Let GPT control your Android phone
103
DetailsBrown line arrow
Problem
Users often find navigating through different Android apps for various tasks complicated and time-consuming. They might not always know the best app for a specific task or the most efficient way to achieve their goals.
Solution
And-GPT is an AI agent that leverages GPT-4 technology to interpret user goals, decompose them into actionable tasks, and autonomously operate Android apps to perform these tasks, effectively streamlining the user's mobile experience.
Customers
Android smartphone users who regularly engage with multiple applications for personal or professional tasks and are looking for ways to optimize their mobile experience through automation.
Unique Features
Uses cutting-edge GPT-4 technology for understanding and task decomposition.
Automatically selects and operates the best-suited app for each task.
Offers a hands-free, automated mobile experience.
Intelligently navigates through tasks, making mobile usage more efficient.
User Comments
Impressive automation capabilities.
Significant time-saver for complex tasks.

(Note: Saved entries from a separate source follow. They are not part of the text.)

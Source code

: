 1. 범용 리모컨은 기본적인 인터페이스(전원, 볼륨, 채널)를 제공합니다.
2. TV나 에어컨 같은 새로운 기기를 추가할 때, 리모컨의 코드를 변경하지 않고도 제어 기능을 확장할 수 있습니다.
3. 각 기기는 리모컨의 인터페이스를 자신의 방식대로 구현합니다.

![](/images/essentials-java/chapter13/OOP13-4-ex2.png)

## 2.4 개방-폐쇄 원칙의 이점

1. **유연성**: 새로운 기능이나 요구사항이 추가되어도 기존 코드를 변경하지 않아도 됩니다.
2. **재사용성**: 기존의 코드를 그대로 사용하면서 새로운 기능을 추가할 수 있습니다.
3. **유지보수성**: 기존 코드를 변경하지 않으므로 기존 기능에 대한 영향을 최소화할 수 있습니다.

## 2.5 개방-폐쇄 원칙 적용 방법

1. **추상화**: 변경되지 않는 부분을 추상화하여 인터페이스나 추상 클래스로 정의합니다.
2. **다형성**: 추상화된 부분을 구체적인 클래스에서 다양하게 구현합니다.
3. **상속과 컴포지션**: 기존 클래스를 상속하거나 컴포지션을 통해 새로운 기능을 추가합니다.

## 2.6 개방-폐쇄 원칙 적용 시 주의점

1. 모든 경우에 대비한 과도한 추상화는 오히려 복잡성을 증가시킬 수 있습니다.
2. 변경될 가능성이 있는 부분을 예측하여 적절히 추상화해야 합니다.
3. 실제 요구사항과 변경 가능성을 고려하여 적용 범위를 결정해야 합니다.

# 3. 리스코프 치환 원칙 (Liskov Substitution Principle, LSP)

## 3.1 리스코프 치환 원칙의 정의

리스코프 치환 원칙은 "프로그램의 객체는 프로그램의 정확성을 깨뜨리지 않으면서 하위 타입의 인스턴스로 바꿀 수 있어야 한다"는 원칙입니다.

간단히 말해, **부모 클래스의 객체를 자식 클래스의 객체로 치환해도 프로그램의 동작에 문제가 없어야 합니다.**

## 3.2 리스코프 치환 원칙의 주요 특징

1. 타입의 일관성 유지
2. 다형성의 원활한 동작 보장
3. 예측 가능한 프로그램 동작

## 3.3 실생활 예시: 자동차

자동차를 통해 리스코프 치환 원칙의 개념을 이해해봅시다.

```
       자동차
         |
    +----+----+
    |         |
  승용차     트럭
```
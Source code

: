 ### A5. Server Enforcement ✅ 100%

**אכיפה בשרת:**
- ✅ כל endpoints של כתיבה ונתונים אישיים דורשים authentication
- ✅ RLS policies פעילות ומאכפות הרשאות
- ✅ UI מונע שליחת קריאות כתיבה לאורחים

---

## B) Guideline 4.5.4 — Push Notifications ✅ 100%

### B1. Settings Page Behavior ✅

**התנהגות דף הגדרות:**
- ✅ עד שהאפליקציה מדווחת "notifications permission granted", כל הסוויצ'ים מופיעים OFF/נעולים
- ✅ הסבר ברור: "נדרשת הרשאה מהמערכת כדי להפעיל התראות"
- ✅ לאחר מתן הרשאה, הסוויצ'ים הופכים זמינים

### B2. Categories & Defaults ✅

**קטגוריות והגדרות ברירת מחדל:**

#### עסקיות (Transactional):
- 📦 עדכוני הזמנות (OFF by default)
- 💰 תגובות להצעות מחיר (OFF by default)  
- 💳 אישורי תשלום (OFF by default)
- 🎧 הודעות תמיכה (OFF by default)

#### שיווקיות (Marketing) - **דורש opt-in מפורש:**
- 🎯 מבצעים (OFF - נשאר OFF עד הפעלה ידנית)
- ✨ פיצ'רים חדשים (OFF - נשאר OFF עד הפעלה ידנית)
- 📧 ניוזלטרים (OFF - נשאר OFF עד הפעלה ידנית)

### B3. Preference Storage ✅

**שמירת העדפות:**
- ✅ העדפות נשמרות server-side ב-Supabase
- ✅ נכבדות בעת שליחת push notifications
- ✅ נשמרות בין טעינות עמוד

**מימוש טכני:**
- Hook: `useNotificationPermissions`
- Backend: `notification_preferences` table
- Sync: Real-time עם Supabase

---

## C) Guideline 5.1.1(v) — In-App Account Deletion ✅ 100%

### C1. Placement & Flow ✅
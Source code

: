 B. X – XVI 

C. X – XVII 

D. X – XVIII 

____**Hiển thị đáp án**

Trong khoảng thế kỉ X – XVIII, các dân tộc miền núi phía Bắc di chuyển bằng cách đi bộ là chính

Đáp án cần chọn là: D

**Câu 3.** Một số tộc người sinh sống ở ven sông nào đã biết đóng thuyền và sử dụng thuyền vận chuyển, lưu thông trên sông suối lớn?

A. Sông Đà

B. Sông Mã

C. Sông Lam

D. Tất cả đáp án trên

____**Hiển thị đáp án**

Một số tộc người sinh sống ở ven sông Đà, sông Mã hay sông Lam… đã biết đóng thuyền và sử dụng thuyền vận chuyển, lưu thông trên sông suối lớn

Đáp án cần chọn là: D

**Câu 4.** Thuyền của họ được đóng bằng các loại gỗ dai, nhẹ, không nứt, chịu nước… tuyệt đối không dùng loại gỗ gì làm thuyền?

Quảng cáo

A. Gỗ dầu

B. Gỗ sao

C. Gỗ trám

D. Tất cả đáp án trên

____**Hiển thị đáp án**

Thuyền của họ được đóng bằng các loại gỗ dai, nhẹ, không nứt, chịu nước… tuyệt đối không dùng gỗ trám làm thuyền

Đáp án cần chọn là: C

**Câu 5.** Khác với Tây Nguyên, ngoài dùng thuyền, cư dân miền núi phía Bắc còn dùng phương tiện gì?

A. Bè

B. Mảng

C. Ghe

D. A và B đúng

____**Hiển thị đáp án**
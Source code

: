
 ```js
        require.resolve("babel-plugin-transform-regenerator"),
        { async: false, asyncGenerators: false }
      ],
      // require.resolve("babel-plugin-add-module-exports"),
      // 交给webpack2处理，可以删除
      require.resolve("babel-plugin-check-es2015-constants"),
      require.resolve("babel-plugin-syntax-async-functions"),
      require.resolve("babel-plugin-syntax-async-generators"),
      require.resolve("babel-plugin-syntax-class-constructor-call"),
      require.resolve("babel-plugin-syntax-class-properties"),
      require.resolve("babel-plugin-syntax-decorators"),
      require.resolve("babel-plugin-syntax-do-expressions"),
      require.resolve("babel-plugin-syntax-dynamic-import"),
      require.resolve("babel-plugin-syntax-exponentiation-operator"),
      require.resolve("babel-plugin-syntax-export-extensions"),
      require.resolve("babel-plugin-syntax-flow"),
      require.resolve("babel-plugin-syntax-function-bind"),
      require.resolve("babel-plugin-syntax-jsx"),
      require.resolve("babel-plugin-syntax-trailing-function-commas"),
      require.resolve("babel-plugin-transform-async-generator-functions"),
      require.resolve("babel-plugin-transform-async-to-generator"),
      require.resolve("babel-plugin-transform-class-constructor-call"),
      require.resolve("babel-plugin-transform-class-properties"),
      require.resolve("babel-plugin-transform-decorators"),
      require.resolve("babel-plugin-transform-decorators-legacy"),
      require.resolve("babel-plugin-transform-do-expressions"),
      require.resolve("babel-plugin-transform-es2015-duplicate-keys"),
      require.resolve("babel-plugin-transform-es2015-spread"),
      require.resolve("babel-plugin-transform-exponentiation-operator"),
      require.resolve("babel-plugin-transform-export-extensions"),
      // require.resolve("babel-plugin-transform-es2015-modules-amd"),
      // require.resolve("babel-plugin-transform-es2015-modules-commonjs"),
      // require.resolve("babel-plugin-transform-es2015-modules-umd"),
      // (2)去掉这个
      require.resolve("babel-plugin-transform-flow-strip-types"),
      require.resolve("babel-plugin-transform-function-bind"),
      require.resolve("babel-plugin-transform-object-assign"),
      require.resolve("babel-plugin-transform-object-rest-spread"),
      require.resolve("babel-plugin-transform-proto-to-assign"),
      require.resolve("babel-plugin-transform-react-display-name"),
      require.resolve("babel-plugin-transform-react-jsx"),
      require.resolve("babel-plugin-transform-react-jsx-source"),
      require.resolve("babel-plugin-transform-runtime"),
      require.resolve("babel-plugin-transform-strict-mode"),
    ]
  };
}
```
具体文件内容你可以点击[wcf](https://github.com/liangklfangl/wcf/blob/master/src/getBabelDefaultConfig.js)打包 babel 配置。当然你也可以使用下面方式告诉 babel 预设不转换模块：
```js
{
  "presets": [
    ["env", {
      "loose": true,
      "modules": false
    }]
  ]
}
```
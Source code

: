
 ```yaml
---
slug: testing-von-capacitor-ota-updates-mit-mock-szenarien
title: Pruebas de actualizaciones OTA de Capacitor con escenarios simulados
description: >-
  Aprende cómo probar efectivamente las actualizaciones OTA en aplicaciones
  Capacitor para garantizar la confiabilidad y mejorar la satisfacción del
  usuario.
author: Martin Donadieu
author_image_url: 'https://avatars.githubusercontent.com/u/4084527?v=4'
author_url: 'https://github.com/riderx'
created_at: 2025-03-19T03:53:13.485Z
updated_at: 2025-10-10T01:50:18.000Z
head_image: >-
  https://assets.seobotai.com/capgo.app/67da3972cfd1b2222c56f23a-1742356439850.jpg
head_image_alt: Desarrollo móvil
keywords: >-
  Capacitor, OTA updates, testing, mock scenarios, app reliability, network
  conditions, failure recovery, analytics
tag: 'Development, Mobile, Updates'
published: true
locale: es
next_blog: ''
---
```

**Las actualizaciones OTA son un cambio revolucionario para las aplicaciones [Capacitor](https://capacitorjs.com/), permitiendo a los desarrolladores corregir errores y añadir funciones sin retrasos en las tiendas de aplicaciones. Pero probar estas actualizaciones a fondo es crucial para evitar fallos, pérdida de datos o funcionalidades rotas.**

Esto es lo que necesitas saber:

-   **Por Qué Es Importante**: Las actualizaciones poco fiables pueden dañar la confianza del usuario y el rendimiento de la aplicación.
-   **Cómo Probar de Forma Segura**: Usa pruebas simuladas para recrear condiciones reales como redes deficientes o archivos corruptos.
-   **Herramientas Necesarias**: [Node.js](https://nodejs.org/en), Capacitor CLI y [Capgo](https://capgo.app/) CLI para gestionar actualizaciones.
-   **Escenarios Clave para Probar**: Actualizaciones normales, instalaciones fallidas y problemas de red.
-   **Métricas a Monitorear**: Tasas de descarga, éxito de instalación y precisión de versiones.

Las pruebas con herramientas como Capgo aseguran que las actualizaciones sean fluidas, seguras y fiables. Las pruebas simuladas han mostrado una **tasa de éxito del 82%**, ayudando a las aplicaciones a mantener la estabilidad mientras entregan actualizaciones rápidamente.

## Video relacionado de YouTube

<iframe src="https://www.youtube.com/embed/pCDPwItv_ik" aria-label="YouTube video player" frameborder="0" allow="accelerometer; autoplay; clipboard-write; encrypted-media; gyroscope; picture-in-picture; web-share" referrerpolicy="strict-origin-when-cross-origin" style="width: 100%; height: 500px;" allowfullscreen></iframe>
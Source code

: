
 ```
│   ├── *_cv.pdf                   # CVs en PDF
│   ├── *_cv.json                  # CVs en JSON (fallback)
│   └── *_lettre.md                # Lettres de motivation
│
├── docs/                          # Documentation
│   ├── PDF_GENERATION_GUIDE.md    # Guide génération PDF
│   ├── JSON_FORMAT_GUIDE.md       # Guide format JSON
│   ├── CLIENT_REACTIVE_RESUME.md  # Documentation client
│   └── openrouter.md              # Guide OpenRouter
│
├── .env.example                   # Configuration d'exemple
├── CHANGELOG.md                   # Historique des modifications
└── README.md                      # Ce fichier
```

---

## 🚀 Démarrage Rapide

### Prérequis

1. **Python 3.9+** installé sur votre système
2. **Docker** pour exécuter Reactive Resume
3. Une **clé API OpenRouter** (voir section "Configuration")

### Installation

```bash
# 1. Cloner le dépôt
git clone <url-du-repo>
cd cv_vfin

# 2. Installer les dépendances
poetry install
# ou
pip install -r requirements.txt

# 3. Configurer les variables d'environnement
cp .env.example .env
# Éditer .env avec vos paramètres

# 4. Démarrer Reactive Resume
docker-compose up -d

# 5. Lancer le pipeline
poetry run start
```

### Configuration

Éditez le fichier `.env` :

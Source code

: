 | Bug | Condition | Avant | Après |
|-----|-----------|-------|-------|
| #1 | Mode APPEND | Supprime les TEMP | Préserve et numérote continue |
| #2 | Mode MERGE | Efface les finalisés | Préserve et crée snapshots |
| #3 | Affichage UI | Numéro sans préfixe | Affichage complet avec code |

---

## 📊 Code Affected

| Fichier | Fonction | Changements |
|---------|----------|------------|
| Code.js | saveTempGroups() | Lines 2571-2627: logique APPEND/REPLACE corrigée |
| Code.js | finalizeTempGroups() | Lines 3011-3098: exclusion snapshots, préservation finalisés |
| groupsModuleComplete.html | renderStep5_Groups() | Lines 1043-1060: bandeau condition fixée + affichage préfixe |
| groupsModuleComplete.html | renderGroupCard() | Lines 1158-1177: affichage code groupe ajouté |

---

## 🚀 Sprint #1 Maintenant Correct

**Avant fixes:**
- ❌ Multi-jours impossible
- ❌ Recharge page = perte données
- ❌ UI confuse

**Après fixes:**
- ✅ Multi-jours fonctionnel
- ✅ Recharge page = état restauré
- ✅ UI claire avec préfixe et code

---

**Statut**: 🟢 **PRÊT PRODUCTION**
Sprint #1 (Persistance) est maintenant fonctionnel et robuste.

Makes mobile usage much easier and efficient.
Highly intuitive and user-friendly.
A revolutionary tool for Android efficiency.
Traction
Since specific traction details such as number of users, MRR, or financing were not provided, it's not possible to give an accurate summary without further information.
Market Size
Given the growing reliance on mobile applications for daily tasks and the increase in smartphone penetration, the market potential for app automation tools like And-GPT is substantial. While specific data on And-GPT's market size is not available, the global AI in the mobile apps market was valued at around $7.3 billion in 2020 and is expected to reach $26.4 billion by 2026.